──────── THE DATA ────────

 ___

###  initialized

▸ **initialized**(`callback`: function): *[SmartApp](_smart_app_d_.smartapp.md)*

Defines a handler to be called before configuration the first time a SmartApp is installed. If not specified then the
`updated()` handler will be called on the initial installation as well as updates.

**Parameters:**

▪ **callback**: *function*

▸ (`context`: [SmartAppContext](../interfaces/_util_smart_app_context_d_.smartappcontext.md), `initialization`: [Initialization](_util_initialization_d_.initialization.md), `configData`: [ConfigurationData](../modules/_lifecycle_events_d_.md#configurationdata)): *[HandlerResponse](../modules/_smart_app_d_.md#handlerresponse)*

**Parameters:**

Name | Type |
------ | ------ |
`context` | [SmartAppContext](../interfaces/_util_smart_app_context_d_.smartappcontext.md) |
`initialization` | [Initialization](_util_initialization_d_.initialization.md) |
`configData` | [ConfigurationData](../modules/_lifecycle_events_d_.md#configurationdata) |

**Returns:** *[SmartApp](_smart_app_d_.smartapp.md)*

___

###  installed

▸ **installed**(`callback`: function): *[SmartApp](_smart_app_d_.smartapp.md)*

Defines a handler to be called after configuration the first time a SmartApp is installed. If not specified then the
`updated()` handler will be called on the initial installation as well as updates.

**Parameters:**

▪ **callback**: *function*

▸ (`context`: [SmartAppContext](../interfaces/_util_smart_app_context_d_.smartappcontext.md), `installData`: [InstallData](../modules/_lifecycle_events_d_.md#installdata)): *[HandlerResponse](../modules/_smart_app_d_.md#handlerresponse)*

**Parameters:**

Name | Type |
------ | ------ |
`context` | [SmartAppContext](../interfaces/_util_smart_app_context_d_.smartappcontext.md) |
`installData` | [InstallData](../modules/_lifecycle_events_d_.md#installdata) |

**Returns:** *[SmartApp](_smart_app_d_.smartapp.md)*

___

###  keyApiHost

────────

TASK TO COMPLETE: The data above should be duplicated exactly and completely.

WRITTEN ANSWER:
 ___

###  initialized

▸ **initialized**(`callback`: function): *[SmartApp](_smart_app_d_.smartapp.md)*

Defines a handler to be called before configuration the first time a SmartApp is installed. If not specified then the
`updated()` handler will be called on the initial installation as well as updates.

**Parameters:**

▪ **callback**: *function*

▸ (`context`: [SmartAppContext](../interfaces/_util_smart_app_context_d_.smartappcontext.md), `initialization`: [Initialization](_util_initialization_d_.initialization.md), `configData`: [ConfigurationData](../modules/_lifecycle_events_d_.md#configurationdata)): *[HandlerResponse](../modules/_smart_app_d_.md#handlerresponse)*

**Parameters:**

Name | Type |
------ | ------ |
`context` | [SmartAppContext](../interfaces/_util_smart_app_context_d_.smartappcontext.md) |
`initialization` | [Initialization](_util_initialization_d_.initialization.md) |
`configData` | [ConfigurationData](../modules/_lifecycle_events_d_.md#configurationdata) |

**Returns:** *[SmartApp](_smart_app_d_.smartapp.md)*

___

###  installed

▸ **installed**(`callback`: function): *[SmartApp](_smart_app_d_.smartapp.md)*

Defines a handler to be called after configuration the first time a SmartApp is installed. If not specified then the
`updated()` handler will be called on the initial installation as well as updates.

**Parameters:**

▪ **callback**: *function*

▸ (`context`: [SmartAppContext](../interfaces/_util_smart_app_context_d_.smartappcontext.md), `installData`: [InstallData](../modules/_lifecycle_events_d_.md#installdata)): *[HandlerResponse](../modules/_smart_app_d_.md#handlerresponse)*

**Parameters:**

Name | Type |
------ | ------ |
`context` | [SmartAppContext](../interfaces/_util_smart_app_context_d_.smartappcontext.md) |
`installData` | [InstallData](../modules/_lifecycle_events_d_.md#installdata) |

**Returns:** *[SmartApp](_smart_app_d_.smartapp.md)*

___

###  keyApiHost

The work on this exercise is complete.